[Recorded data]
Segment Open

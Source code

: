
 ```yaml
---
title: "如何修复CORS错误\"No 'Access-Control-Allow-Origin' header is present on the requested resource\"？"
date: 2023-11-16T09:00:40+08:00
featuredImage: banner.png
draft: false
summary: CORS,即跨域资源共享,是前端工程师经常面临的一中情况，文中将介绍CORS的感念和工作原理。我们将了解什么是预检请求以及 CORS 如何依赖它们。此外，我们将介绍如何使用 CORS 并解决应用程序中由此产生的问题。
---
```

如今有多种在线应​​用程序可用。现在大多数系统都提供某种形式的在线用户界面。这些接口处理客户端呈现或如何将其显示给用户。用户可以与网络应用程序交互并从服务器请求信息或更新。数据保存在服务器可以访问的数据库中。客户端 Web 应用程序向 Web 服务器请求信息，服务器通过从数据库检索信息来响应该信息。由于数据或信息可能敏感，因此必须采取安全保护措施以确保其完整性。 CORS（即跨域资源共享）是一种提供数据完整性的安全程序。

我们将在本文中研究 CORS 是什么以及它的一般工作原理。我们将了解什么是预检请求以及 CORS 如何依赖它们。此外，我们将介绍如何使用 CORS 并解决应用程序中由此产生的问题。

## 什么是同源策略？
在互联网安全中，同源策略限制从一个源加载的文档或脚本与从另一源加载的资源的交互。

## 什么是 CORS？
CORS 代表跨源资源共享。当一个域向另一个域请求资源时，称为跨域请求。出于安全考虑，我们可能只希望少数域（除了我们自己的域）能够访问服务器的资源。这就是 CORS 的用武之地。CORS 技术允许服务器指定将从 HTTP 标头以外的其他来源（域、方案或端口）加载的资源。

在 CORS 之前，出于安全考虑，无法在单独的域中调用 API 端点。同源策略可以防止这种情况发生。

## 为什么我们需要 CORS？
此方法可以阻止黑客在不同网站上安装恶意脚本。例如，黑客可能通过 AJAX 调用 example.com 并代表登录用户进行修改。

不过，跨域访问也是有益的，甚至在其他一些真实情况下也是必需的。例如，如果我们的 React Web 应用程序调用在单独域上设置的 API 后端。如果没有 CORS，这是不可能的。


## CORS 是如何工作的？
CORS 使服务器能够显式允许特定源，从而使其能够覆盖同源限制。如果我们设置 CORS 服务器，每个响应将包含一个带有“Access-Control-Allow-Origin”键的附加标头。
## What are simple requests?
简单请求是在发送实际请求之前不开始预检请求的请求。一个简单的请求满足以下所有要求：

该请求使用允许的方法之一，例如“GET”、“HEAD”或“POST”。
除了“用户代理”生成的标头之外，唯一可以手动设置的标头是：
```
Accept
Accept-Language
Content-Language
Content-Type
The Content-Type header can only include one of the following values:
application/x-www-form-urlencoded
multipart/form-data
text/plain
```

Segment Closed

__Exercise directions__. From the line holding "## 为什么我们需要 CORS？" to the last line of the data above, copy every line exactly and include nothing more.

__Solution__.
## 为什么我们需要 CORS？
此方法可以阻止黑客在不同网站上安装恶意脚本。例如，黑客可能通过 AJAX 调用 example.com 并代表登录用户进行修改。

不过，跨域访问也是有益的，甚至在其他一些真实情况下也是必需的。例如，如果我们的 React Web 应用程序调用在单独域上设置的 API 后端。如果没有 CORS，这是不可能的。


## CORS 是如何工作的？
CORS 使服务器能够显式允许特定源，从而使其能够覆盖同源限制。如果我们设置 CORS 服务器，每个响应将包含一个带有“Access-Control-Allow-Origin”键的附加标头。
## What are simple requests?
简单请求是在发送实际请求之前不开始预检请求的请求。一个简单的请求满足以下所有要求：

该请求使用允许的方法之一，例如“GET”、“HEAD”或“POST”。
除了“用户代理”生成的标头之外，唯一可以手动设置的标头是：
```
Accept
Accept-Language
Content-Language
Content-Type
The Content-Type header can only include one of the following values:
application/x-www-form-urlencoded
multipart/form-data
text/plain
```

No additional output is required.